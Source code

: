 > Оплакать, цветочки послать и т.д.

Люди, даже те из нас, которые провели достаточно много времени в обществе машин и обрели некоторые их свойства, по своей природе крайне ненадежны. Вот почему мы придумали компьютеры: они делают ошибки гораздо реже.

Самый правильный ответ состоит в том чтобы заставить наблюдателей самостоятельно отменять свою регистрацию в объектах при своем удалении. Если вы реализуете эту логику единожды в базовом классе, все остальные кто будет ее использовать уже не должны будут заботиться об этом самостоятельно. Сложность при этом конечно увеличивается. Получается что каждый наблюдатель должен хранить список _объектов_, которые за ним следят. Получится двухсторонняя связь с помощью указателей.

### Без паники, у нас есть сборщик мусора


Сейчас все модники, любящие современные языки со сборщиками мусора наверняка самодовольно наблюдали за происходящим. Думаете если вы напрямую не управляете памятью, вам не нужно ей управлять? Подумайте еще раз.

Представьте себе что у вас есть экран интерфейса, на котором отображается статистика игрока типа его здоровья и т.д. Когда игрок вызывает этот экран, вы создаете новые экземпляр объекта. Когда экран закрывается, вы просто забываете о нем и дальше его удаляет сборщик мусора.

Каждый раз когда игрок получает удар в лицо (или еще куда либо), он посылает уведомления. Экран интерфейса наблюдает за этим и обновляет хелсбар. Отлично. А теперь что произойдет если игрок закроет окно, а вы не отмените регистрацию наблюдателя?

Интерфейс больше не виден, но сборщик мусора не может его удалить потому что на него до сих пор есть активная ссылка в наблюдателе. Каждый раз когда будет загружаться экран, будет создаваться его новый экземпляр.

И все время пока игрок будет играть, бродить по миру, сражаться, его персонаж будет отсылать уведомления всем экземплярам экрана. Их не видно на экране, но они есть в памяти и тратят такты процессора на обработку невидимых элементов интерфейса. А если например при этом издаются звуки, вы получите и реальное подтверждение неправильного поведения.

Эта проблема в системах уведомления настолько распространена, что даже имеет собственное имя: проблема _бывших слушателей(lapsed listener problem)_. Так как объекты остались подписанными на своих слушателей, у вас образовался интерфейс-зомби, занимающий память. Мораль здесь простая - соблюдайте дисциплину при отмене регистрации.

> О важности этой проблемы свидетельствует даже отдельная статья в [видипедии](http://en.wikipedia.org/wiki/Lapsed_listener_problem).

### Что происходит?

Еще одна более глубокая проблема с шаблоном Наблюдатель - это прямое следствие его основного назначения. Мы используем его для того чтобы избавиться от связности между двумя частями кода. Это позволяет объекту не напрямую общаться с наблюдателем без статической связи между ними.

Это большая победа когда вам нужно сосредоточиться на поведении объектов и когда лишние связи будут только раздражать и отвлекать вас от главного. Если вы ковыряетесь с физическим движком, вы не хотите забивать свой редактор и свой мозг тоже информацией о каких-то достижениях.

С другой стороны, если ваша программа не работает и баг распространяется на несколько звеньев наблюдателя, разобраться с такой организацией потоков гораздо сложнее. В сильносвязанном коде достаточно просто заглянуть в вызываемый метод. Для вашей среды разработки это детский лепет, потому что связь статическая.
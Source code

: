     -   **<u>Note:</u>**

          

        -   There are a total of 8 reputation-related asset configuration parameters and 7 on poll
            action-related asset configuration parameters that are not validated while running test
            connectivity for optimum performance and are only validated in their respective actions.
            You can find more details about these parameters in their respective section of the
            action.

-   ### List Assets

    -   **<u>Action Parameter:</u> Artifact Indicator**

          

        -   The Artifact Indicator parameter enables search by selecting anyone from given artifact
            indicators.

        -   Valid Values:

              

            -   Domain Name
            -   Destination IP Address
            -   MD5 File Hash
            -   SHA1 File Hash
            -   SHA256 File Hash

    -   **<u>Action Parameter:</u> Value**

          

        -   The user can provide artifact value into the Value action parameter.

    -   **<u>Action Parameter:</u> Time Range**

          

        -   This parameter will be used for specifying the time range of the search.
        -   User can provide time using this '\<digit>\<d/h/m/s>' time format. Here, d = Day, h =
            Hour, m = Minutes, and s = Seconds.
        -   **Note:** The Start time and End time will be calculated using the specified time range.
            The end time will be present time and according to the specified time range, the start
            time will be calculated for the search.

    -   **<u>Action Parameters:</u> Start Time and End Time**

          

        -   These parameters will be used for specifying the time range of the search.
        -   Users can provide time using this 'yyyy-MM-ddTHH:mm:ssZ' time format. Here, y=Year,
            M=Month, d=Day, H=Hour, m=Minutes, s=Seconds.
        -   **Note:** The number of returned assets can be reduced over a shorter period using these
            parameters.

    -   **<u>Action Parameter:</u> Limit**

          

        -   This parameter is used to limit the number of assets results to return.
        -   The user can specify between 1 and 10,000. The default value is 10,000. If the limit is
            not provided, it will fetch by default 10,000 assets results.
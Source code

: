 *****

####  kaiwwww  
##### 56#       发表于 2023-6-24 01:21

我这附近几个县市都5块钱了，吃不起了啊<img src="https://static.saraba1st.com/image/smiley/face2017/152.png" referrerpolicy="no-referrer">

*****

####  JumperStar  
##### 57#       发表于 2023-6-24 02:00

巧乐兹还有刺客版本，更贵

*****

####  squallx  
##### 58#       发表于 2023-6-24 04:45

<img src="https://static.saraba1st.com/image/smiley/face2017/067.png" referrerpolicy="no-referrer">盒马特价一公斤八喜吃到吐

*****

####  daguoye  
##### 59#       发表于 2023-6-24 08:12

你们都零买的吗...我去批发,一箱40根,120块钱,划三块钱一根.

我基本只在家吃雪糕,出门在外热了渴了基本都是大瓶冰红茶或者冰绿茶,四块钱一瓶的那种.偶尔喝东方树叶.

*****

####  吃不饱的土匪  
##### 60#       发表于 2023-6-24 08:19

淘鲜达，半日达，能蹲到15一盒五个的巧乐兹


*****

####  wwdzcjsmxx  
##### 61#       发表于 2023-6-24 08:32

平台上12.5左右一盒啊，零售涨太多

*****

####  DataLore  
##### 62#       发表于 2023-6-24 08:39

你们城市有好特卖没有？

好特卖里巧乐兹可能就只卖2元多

> _PROBLEM DESCRIPTION_:
Return every line in the records that includes the string "number".

> _RESULT OF THIS EXERCISE_:
        -   **Note:** The number of returned assets can be reduced over a shorter period using these
        -   This parameter is used to limit the number of assets results to return.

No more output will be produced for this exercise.